Fastly Revenue Growth Rates
As you know, on Wednesday, November 3, Fastly will report its highly anticipated Q3 2021 results. Investors will be incredibly eager to ascertain whether or not Fastly has what it takes to reignite its growth rates back to 20% to 25% CAGR in 2022.
Presently, investors are expecting Fastly's exit out of Q4 2021 to be just under 20%. But given that expectations are so low right now, if Fastly is able to upwards revise its Q4 2021 guidance to higher than 18% than it is currently guiding to, investors would rapidly turn around and re-rate this stock higher.
Right now, the biggest insight investors crave is visibility into 2022. Can Fastly return to growing at higher than 20% CAGR? Because if Fastly can give investors the confidence that it's back on the growth path, this stock would meaningfully re-rate higher.
Fastly's Path to Profitability
For Q2 2021, Fastly's non-GAAP operating margins stood at negative 21%. Then, for Q3 2021, Fastly's non-GAAP operating margins are expected to arrive at a negative 22% to 23%.
Even if its full-year guidance implies that Q4 2021 should improve its profitability and come in around negative 15% of non-GAAP operating margins, all together investors are left searching for exactly when Fastly's growth story starts translating into sustainable profits.
On a positive note, Fastly's acquisition of Signal Sciences has landed it in Gartner's Challenger square for the first time.

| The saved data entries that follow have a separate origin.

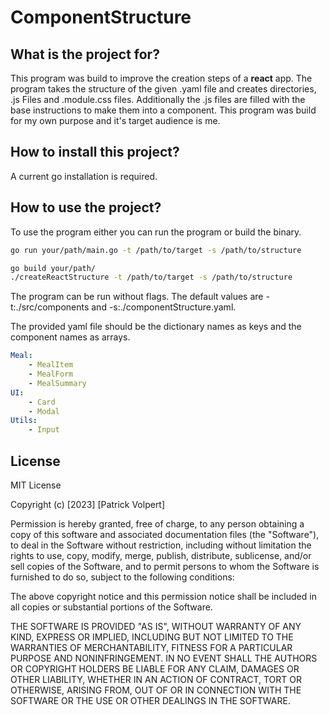 # ComponentStructure

## What is the project for?

This program was build to improve the creation steps of a **react** app. The program takes the
structure of the given .yaml file and creates directories, .js Files and .module.css files.
Additionally the .js files are filled with the base instructions to make them into a component.
This program was build for my own purpose and it's target audience is me.

## How to install this project?

A current go installation is required.

## How to use the project?

To use the program either you can run the program or build the binary.

```bash As program
go run your/path/main.go -t /path/to/target -s /path/to/structure
```

```bash As binary
go build your/path/
./createReactStructure -t /path/to/target -s /path/to/structure
```

The program can be run without flags. The default values are -t:./src/components and -s:./componentStructure.yaml.

The provided yaml file should be the dictionary names as keys and the component names as arrays.

```yaml Sample structure
Meal:
    - MealItem
    - MealForm
    - MealSummary
UI:
    - Card
    - Modal
Utils:
    - Input
```

## License

MIT License

Copyright (c) [2023] [Patrick Volpert]

Permission is hereby granted, free of charge, to any person obtaining a copy
of this software and associated documentation files (the "Software"), to deal
in the Software without restriction, including without limitation the rights
to use, copy, modify, merge, publish, distribute, sublicense, and/or sell
copies of the Software, and to permit persons to whom the Software is
furnished to do so, subject to the following conditions:

The above copyright notice and this permission notice shall be included in all
copies or substantial portions of the Software.

THE SOFTWARE IS PROVIDED "AS IS", WITHOUT WARRANTY OF ANY KIND, EXPRESS OR
IMPLIED, INCLUDING BUT NOT LIMITED TO THE WARRANTIES OF MERCHANTABILITY,
FITNESS FOR A PARTICULAR PURPOSE AND NONINFRINGEMENT. IN NO EVENT SHALL THE
AUTHORS OR COPYRIGHT HOLDERS BE LIABLE FOR ANY CLAIM, DAMAGES OR OTHER
LIABILITY, WHETHER IN AN ACTION OF CONTRACT, TORT OR OTHERWISE, ARISING FROM,
OUT OF OR IN CONNECTION WITH THE SOFTWARE OR THE USE OR OTHER DEALINGS IN THE
SOFTWARE.
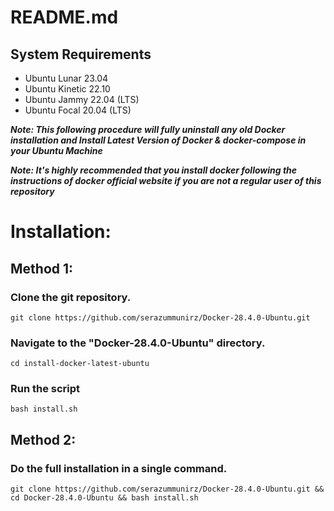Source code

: # README.md

## System Requirements

* Ubuntu Lunar 23.04
* Ubuntu Kinetic 22.10
* Ubuntu Jammy 22.04 (LTS)
* Ubuntu Focal 20.04 (LTS)

***Note: This following procedure will fully uninstall any old Docker installation and Install Latest Version of Docker & docker-compose in your Ubuntu Machine***

***Note: It's highly recommended that you install docker following the instructions of docker official website if you are not a regular user of this repository***

# Installation:

## Method 1:

### Clone the git repository.

```
git clone https://github.com/serazummunirz/Docker-28.4.0-Ubuntu.git
```

### Navigate to the "Docker-28.4.0-Ubuntu" directory.

```
cd install-docker-latest-ubuntu
```

### Run the script

```
bash install.sh
```

## Method 2:

### Do the full installation in a single command.

```
git clone https://github.com/serazummunirz/Docker-28.4.0-Ubuntu.git && cd Docker-28.4.0-Ubuntu && bash install.sh
```
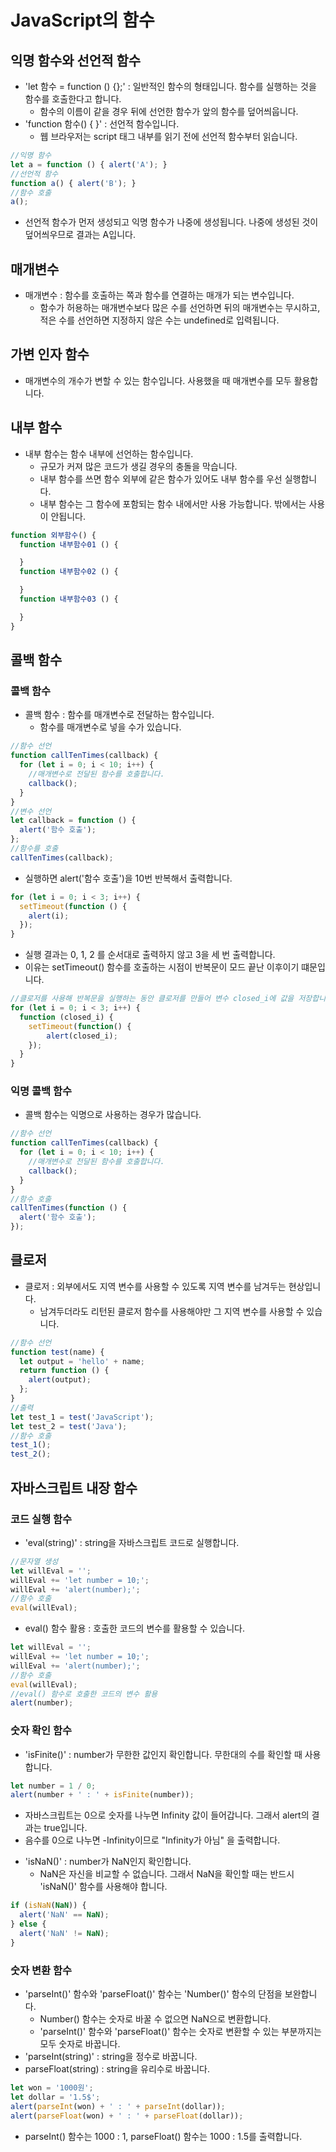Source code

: # JavaScript의 함수
## 익명 함수와 선언적 함수
- 'let 함수 = function () {};' : 일반적인 함수의 형태입니다. 함수를 실행하는 것을 함수를 호출한다고 합니다.
  + 함수의 이름이 같을 경우 뒤에 선언한 함수가 앞의 함수를 덮어씌웁니다.
- 'function 함수() { }' : 선언적 함수입니다.
  + 웹 브라우저는 script 태그 내부를 읽기 전에 선언적 함수부터 읽습니다.
```javascript
//익명 함수
let a = function () { alert('A'); }
//선언적 함수
function a() { alert('B'); }
//함수 호출
a();
```
  + 선언적 함수가 먼저 생성되고 익명 함수가 나중에 생성됩니다. 나중에 생성된 것이 덮어씌우므로 결과는 A입니다.

## 매개변수
- 매개변수 : 함수를 호출하는 쪽과 함수를 연결하는 매개가 되는 변수입니다.
  + 함수가 허용하는 매개변수보다 많은 수를 선언하면 뒤의 매개변수는 무시하고, 적은 수를 선언하면 지정하지 않은 수는 undefined로 입력됩니다.
## 가변 인자 함수
- 매개변수의 개수가 변할 수 있는 함수입니다. 사용했을 때 매개변수를 모두 활용합니다.

## 내부 함수
- 내부 함수는 함수 내부에 선언하는 함수입니다.
  + 규모가 커져 많은 코드가 생길 경우의 충돌을 막습니다.
  + 내부 함수를 쓰면 함수 외부에 같은 함수가 있어도 내부 함수를 우선 실행합니다.
  + 내부 함수는 그 함수에 포함되는 함수 내에서만 사용 가능합니다. 밖에서는 사용이 안됩니다.
```javascript
function 외부함수() {
  function 내부함수01 () {

  }
  function 내부함수02 () {

  }
  function 내부함수03 () {

  }
}
```

## 콜백 함수
### 콜백 함수
- 콜백 함수 : 함수를 매개변수로 전달하는 함수입니다.
  + 함수를 매개변수로 넣을 수가 있습니다.
```javascript
//함수 선언
function callTenTimes(callback) {
  for (let i = 0; i < 10; i++) {
    //매개변수로 전달된 함수를 호출합니다.
    callback();
  }
}
//변수 선언
let callback = function () {
  alert('함수 호출');
};
//함수를 호출
callTenTimes(callback);
```
  + 실행하면 alert('함수 호출')을 10번 반복해서 출력합니다.

```javascript
for (let i = 0; i < 3; i++) {
  setTimeout(function () {
    alert(i);
  });
}
```
  + 실행 결과는 0, 1, 2 를 순서대로 출력하지 않고 3을 세 번 출력합니다.
  + 이유는 setTimeout() 함수를 호출하는 시점이 반복문이 모드 끝난 이후이기 떄문입니다.
```javascript
//클로저를 사용해 반복문을 실행하는 동안 클로저를 만들어 변수 closed_i에 값을 저장합니다.
for (let i = 0; i < 3; i++) {
  function (closed_i) {
    setTimeout(function() {
        alert(closed_i);
    });
  }
}
```
### 익명 콜백 함수  
- 콜백 함수는 익명으로 사용하는 경우가 많습니다.
```javascript
//함수 선언
function callTenTimes(callback) {
  for (let i = 0; i < 10; i++) {
    //매개변수로 전달된 함수를 호출합니다.
    callback();
  }
}
//함수 호출
callTenTimes(function () {
  alert('함수 호출');
});
```
## 클로저
- 클로저 : 외부에서도 지역 변수를 사용할 수 있도록 지역 변수를 남겨두는 현상입니다.
  + 남겨두더라도 리턴된 클로저 함수를 사용해야만 그 지역 변수를 사용할 수 있습니다.
```javascript
//함수 선언
function test(name) {
  let output = 'hello' + name;
  return function () {
    alert(output);
  };
}
//출력
let test_1 = test('JavaScript');
let test_2 = test('Java');
//함수 호출
test_1();
test_2();
```

## 자바스크립트 내장 함수
### 코드 실행 함수
- 'eval(string)' : string을 자바스크립트 코드로 실행합니다.
```javascript
//문자열 생성
let willEval = '';
willEval += 'let number = 10;';
willEval += 'alert(number);';
//함수 호출
eval(willEval);
```
- eval() 함수 활용 : 호출한 코드의 변수를 활용할 수 있습니다.
```javascript
let willEval = '';
willEval += 'let number = 10;';
willEval += 'alert(number);';
//함수 호출
eval(willEval);
//eval() 함수로 호출한 코드의 변수 활용
alert(number);
```

### 숫자 확인 함수
- 'isFinite()' : number가 무한한 값인지 확인합니다. 무한대의 수를 확인할 때 사용합니다.
```javascript
let number = 1 / 0;
alert(number + ' : ' + isFinite(number));
```
  + 자바스크립트는 0으로 숫자를 나누면 Infinity 값이 들어갑니다. 그래서 alert의 결과는 true입니다.
  + 음수를 0으로 나누면 -Infinity이므로 "Infinity가 아님" 을 출력합니다.
- 'isNaN()' : number가 NaN인지 확인합니다.
  + NaN은 자신을 비교할 수 없습니다. 그래서 NaN을 확인할 때는 반드시 'isNaN()' 함수를 사용해야 합니다.
```javascript
if (isNaN(NaN)) {
  alert('NaN' == NaN);
} else {
  alert('NaN' != NaN);
}
```

### 숫자 변환 함수
- 'parseInt()' 함수와 'parseFloat()' 함수는 'Number()' 함수의 단점을 보완합니다.
  + Number() 함수는 숫자로 바꿀 수 없으면 NaN으로 변환합니다.
  + 'parseInt()' 함수와 'parseFloat()' 함수는 숫자로 변환할 수 있는 부분까지는 모두 숫자로 바꿉니다.
- 'parseInt(string)' : string을 정수로 바꿉니다.
- parseFloat(string) : string을 유리수로 바꿉니다.
```javascript
let won = '1000원';
let dollar = '1.5$';
alert(parseInt(won) + ' : ' + parseInt(dollar));
alert(parseFloat(won) + ' : ' + parseFloat(dollar));
```
  + parseInt() 함수는 1000 : 1, parseFloat() 함수는 1000 : 1.5를 출력합니다.
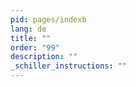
 ```yaml
---
pid: pages/indexb
lang: de
title: ""
order: "99"
description: ""
_schiller_instructions: ""
---
```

If you consider where the current crowd favorite, Cloudflare (NET), is on this graphic, and how high investors' expectations are for that stock relative to where investors' expectations are for Fastly, this certainly adds some nuance to Fastly's valuation.
Valuation - FSLY Stock Fairly Priced Already
Fastly is priced at 13x next year's sales. This is far from a bargain-basement valuation, particularly once we acknowledge that Fastly's revenue growth rates are so volatile that it's difficult for investors to meaningfully consider this investment.
Furthermore, as already discussed, Fastly is still a long way away from turning its topline growth into an attractive profit.
On the other side of the equation, investors will be quick to remark that Cloudflare is priced at 62x forward sales. In that light, Fastly is really quite cheap.
From that point of view, I would remark that Cloudflare's pace of innovation is very high, that Fastly is not in the same league. Also, Cloudflare is already incredibly close to breakeven on a non-GAAP operating margin, while Fastly is a long way away. Not to mention that Cloudflare's growth profile remains impressive at more than 50% y/y growth, even now, as it climbs close to $700 million in revenue run rate.
For Fastly to be an attractive investment, shareholders will need to see its growth rates sustainably return to closer to mid-25% CAGR. And to have confidence that the outages it had in the summer, aren't going to return any time soon.
The Bottom Line
As it stands right now, investors considering this name are looking at a highly commoditized CDN platform with high-teen revenue growth, and that's a really tough buy for investors.
That's why, despite Fastly falling from grace, this value investor is giving this stock a pass, and deploying my capital into other stocks right now, with more compelling upside potential.